In this post I show a current working solution to where to get the data, how to scrape it, how to parse it, and a storage method for fast read write access. We will scrape Barchart.com's basic option quotes using aiohttp and asyncio, both are included in Python 3.6 standard library. We will parse it using Pandas and Numpy and store the data in the HDF5 file format.
Disclaimers
This is primarily an academic exercise. I have no intent to harm or cause others to harm Barchart.com or its vendors. My belief is that, by facilitating knowledge sharing, we will increase the number of educated participants in the options markets; thereby increasing the total addressable market for businesses like Barchart and its vendors. By designing tools like this we improve our own understanding of the use cases and applications (option valuation and trading) and can provide better feedback to those in the product development process.
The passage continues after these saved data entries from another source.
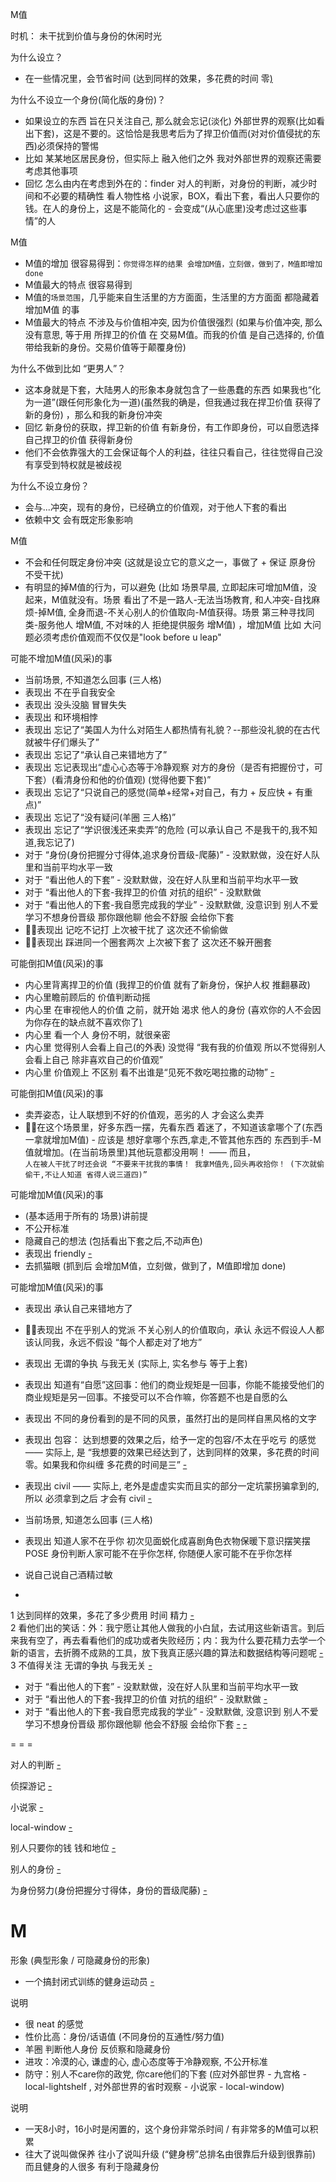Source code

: 
M值

时机：
未干扰到价值与身份的休闲时光

为什么设立？
- 在一些情况里，会节省时间 (达到同样的效果，多花费的时间 零[)](https://www.v2ex.com/notes/28779)

为什么不设立一个身份(简化版的身份)？
- 如果设立的东西 旨在只关注自己, 那么就会忘记(淡化) 外部世界的观察(比如看出下套)，这是不要的。这恰恰是我思考后为了捍卫价值而(对对价值侵扰的东西)必须保持的警惕
- 比如 某某地区居民身份，但实际上 融入他们之外 我对外部世界的观察还需要考虑其他事项
- 回忆 怎么由内在考虑到外在的：finder 对人的判断，对身份的判断，减少时间和不必要的精确性 看人物性格 小说家，BOX，看出下套，看出人只要你的钱。在人的身份上，这是不能简化的 - 会变成“(从心底里)没考虑过这些事情”的人

M值
- M值的增加 很容易得到：`你觉得怎样的结果 会增加M值，立刻做，做到了，M值即增加 done`
- M值最大的特点 很容易得到
- M值的`场景范围`，几乎能来自生活里的方方面面，生活里的方方面面 都隐藏着 增加M值 的事
- M值最大的特点 不涉及与价值相冲突, 因为价值很强烈 (如果与价值冲突, 那么没有意思, 等于用 所捍卫的价值 在 交易M值。而我的价值 是自己选择的, 价值带给我新的身份。交易价值等于颠覆身份)

为什么不做到比如 “更男人”？
- 这本身就是下套，大陆男人的形象本身就包含了一些愚蠢的东西 如果我也“化为一道”(跟任何形象化为一道)(虽然我的确是，但我通过我在捍卫价值 获得了新的身份) ，那么和我的新身份冲突
- 回忆 新身份的获取，捍卫新的价值 有新身份，有工作即身份，可以自愿选择自己捍卫的价值 获得新身份
- 他们不会依靠强大的工会保证每个人的利益，往往只看自己，往往觉得自己没有享受到特权就是被歧视

为什么不设立身份？
- 会与...冲突，现有的身份，已经确立的价值观，对于他人下套的看出
- 依赖中文 会有既定形象影响

M值
- 不会和任何既定身份冲突 (这就是设立它的意义之一，事做了 + 保证 原身份 不受干扰)
- 有明显的掉M值的行为，可以避免 (比如 场景早晨, 立即起床可增加M值，没起来，M值就没有。场景 看出了不是一路人-无法当场教育, 和人冲突-自找麻烦-掉M值, 全身而退-不关心别人的价值取向-M值获得。场景 第三种寻找同类-服务他人 增M值, 不对味的人 拒绝提供服务 增M值) ，增加M值 比如 大问题必须考虑价值观而不仅仅是"look before u leap"

可能不增加M值(风采)的事
- 当前场景, 不知道怎么回事 (三人格)
- 表现出 不在乎自我安全
- 表现出 没头没脑 冒冒失失
- 表现出 和环境相悖
- 表现出 忘记了“美国人为什么对陌生人都热情有礼貌？--那些没礼貌的在古代就被牛仔们爆头了”
- 表现出 忘记了“承认自己来错地方了”
- 表现出 忘记表现出“虚心心态等于冷静观察 对方的身份（是否有把握份寸，可下套）(看清身份和他的价值观) (觉得他要下套)”
- 表现出 忘记了“只说自己的感觉(简单+经常+对自己，有力 + 反应快 + 有重点)”
- 表现出 忘记了“没有疑问(羊圈 三人格)”
- 表现出 忘记了“学识很浅还来卖弄”的危险 (可以承认自己 不是我干的,我不知道,我忘记了)
- 对于 “身份(身份把握分寸得体,追求身份晋级-爬藤)” - 没默默做，没在好人队里和当前平均水平一致
- 对于 “看出他人的下套” - 没默默做，没在好人队里和当前平均水平一致
- 对于 “看出他人的下套-我捍卫的价值 对抗的组织” - 没默默做
- 对于 “看出他人的下套-我自愿完成我的学业” - 没默默做, 没意识到 别人不爱学习不想身份晋级 那你跟他聊 他会不舒服 会给你下套
- 🚶🏻表现出 记吃不记打 上次被干扰了 这次还不偷偷做
- 🚶🏻表现出 踩进同一个圈套两次 上次被下套了 这次还不躲开圈套

可能倒扣M值(风采)的事
- 内心里背离捍卫的价值 (我捍卫的价值 就有了新身份，保护人权 推翻暴政)
- 内心里瞻前顾后的 价值判断动摇
- 内心里 在审视他人的价值 之前，就开始 渴求 他人的身份 (喜欢你的人不会因为你存在的缺点就不喜欢你了[)](https://github.com/7900ms/000nottheater_deserted_systemlibrary/blob/master/supplementary/term-Finder-给予匹配的方式.md#我就按合同办事自己挣钱。国家进步跟你有什么关系,你是赵家人?是你的国家么,你有选票么,我把人家当回事，人家把我当回事了吗,屠杀平民的)
- 内心里 看一个人 身份不明，就很亲密
- 内心里 觉得别人会看上自己(的外表) 没觉得 “我有我的价值观 所以不觉得别人会看上自己 除非喜欢自己的价值观”
- 内心里 价值观上 不区别 看不出谁是“见死不救吃喝拉撒的动物” [-](https://www.youtube.com/watch?v=zy5tBC2rwe0#见死不救吃喝拉撒的动物)

可能倒扣M值(风采)的事
- 卖弄姿态，让人联想到不好的价值观，恶劣的人 才会这么卖弄
- 🚶🏻在这个场景里，好多东西一摆，先看东西 着迷了，不知道该拿哪个了(东西一拿就增加M值) - 应该是 想好拿哪个东西,拿走,不管其他东西的 东西到手-M值就增加。(在当前场景里)其他玩意都没用啊！ —— 而且，<br>`人在被人干扰了时还会说 “不要来干扰我的事情！ 我拿M值先,回头再收拾你！ (下次就偷偷干,不让人知道 省得人说三道四)”`

可能增加M值(风采)的事
- (基本适用于所有的 场景)讲前提
- 不公开标准
- 隐藏自己的想法 (包括看出下套之后,不动声色)
- 表现出 friendly [-](https://youtu.be/QdMsjTOSfPg?t=1m42s)
- 去抓猫眼 (抓到后 会增加M值，立刻做，做到了，M值即增加 done)

可能增加M值(风采)的事
- 表现出 承认自己来错地方了
- 🚶🏻表现出 不在乎别人的党派 不关心别人的价值取向，承认 永远不假设人人都该认同我，永远不假设 “每个人都走对了地方”
- 表现出 无谓的争执 与我无关 (实际上, 实名参与 等于上套)
- 表现出 知道有“自愿”这回事：他们的商业规矩是一回事，你能不能接受他们的商业规矩是另一回事。不接受可以不合作嘛，你答题不也是自愿的么
- 表现出 不同的身份看到的是不同的风景，虽然打出的是同样自黑风格的文字
- 表现出 包容： 达到想要的效果之后，给予一定的包容/不太在乎吃亏 的感觉 —— 实际上, 是 “我想要的效果已经达到了，达到同样的效果，多花费的时间 零。如果我和你纠缠 多花费的时间是三” [-]()
- 表现出 civil —— 实际上, 老外是虚虚实实而且实的部分一定坑蒙拐骗拿到的, 所以 必须拿到之后 才会有 civil [-](https://github.com/7900ms/000nottheater_deserted_systemlibrary/blob/master/supplementary/term-心理-civil.md)
- 当前场景, 知道怎么回事 (三人格)
- 表现出 知道人家不在乎你 初次见面蜕化成喜剧角色衣物保暖下意识摆笑摆POSE 身份判断人家可能不在乎你怎样, 你随便人家可能不在乎你怎样
- 说自己说自己酒精过敏



-

1 达到同样的效果，多花了多少费用 时间 精力 [-](https://www.v2ex.com/notes/28779) <br>
2 看他们出的笑话：外：我宁愿让其他人做我的小白鼠，去试用这些新语言。到后来我有空了，再去看看他们的成功或者失败经历；内：我为什么要花精力去学一个新的语言，去折腾不成熟的工具，放下我真正感兴趣的算法和数据结构等问题呢 [-](http://www.yinwang.org/blog-cn/2017/05/23/kotlin#我宁愿让其他人做我的小白鼠，去试用这些新语言。到后来我有空了，再去看看他们的成功或者失败经历) <br>
3 不值得关注 无谓的争执 与我无关 [-](https://web.archive.org/web/20170308073446/http://www.yinwang.org/blog-cn/2013/03/07/linux-windows-mac#这些win-mac-linux系统的纷争基本上已经不关我什么事) <br>

- 对于 “看出他人的下套” - 没默默做，没在好人队里和当前平均水平一致
- 对于 “看出他人的下套-我捍卫的价值 对抗的组织” - 没默默做 [-](https://github.com/7900ms/000nottheater_deserted_systemlibrary/blob/master/supplementary/week-更上镜.md)
- 对于 “看出他人的下套-我自愿完成我的学业” - 没默默做, 没意识到 别人不爱学习不想身份晋级 那你跟他聊 他会不舒服 会给你下套 [-](https://github.com/7900ms/000nottheater_deserted_systemlibrary/tree/master/did/dido) [-](https://github.com/7900ms/000nottheater_deserted_systemlibrary/tree/master/did/jojo)

= = =

对人的判断 [-](https://github.com/7900ms/000nottheater_deserted_systemlibrary/blob/master/supplementary/term-Finder-你可能来错地方了.md)

侦探游记 [-](https://github.com/7900ms/000nottheater_deserted_systemlibrary/blob/master/supplementary/term-躲避后-侦探游记.md)

小说家 [-](https://github.com/7900ms/000nottheater_deserted_systemlibrary/blob/master/supplementary/term-人格-小说家.md#看出下套-人物性格)

local-window [-](https://github.com/7900ms/000nottheater_deserted_systemsoftware/tree/master/local-window)

别人只要你的钱 钱和地位 [-](https://github.com/7900ms/000nottheater_deserted_systemsoftware/tree/master/supplementary/term-robber)

别人的身份 [-](https://github.com/7900ms/000nottheater_deserted_systemsoftware/blob/master/local-lightshelf/羊圈.md#身份不明滚开)

为身份努力(身份把握分寸得体，身份的晋级爬藤) [-](https://github.com/7900ms/000nottheater_deserted_systemlibrary/blob/master/supplementary/week-照顾人.md#而不是照顾人)


# M

形象 (典型形象 / 可隐藏身份的形象)
- 一个搞封闭式训练的健身运动员 [-](https://github.com/7900ms/000nottheater_deserted_systemsoftware/tree/master/physical-physique#肯定和倒腾手机的不一样,肯定和多管闲事的大妈不一样,肯定和瞻前顾后的身份不明者不一样--都躲避了)

说明
- 很 neat 的感觉
- 性价比高：身份/话语值 (不同身份的互通性/努力值)
- 羊圈 判断他人身份 反侦察和隐藏身份
- 进攻：冷漠的心, 谦虚的心, 虚心态度等于冷静观察, 不公开标准
- 防守：别人不care你的政党, 你care他们的下套 (应对外部世界 - 九宫格 - local-lightshelf , 对外部世界的省时观察 - 小说家 - local-window)

说明
- 一天8小时，16小时是闲置的，这个身份非常杀时间 / 有非常多的M值可以积累
- 往大了说叫做保养 往小了说叫升级 (“健身榜”总排名由很靠后升级到很靠前) 而且健身的人很多 有利于隐藏身份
The Secret to Scraping Ajax Sites
First let's create a mental model of what AJAX really is.
So looking at this, we can say AJAX is a set of web development techniques to increase the efficiency and user experience during website interaction. For example, you go to a website with cool data tables on it. You want to change one of the filters on the data so you select the option you want and click. What happens from there?
In simply designed or older websites your request would be sent to the server, then to update the data table with your selected filters would require the server response to reload the entire page. This is inefficient for many reasons but one is that, often the element in need of updating is only a fraction of the entire webpage.
AJAX allows websites to send requests to the server and update page elements on an element by element basis negating the need for reloading the entire page every time you interact with the page.
This improvement in efficiency comes at the added cost of complexity, for web designers and developers and for web scrapers. Generally speaking the url you use to go to an AJAX page is not the actual url that gets sent to the server to load the page you view.
To build this understanding, let's look at a sample option quote page using the following link <https://www.barchart.com/stocks/quotes/spy/options>.
Warning: To follow along with the rest of this example you need access to developer mode in Chrome or its equivalent in other browsers.
Let's look behind the curtain so to speak. Click anywhere in the page and click inspect. Navigate to the Network tab in Chrome developer tools.
We're going to press F5 to reload the page and look for the following: Request Headers, and the Request URL.
We will need the Request URL and the Request Headers in order to construct our calls to the server a little later. Simply put, this is the secret! We can replicate our browser's behavior when it requests data from the server if we know the actual request url and the request headers. This will be made clearer in the next section.
The async_option_scraper.py Module
This is the key module for scraping the data. First the imports.
import asyncio
import aiohttp
first_async_scraper class
If you noticed when the page loads, it loads the nearest expiration date by default.
We know there are generally multiple expiration dates per symbol. However, some ETFs have weekly contracts, monthly, and/or quarterly. Instead of guessing the expiration dates, the first_async_scraper class scrapes the default pages so we can later extract the expiration dates directly from the page's JSON/dict response.
This class takes no initialization parameters.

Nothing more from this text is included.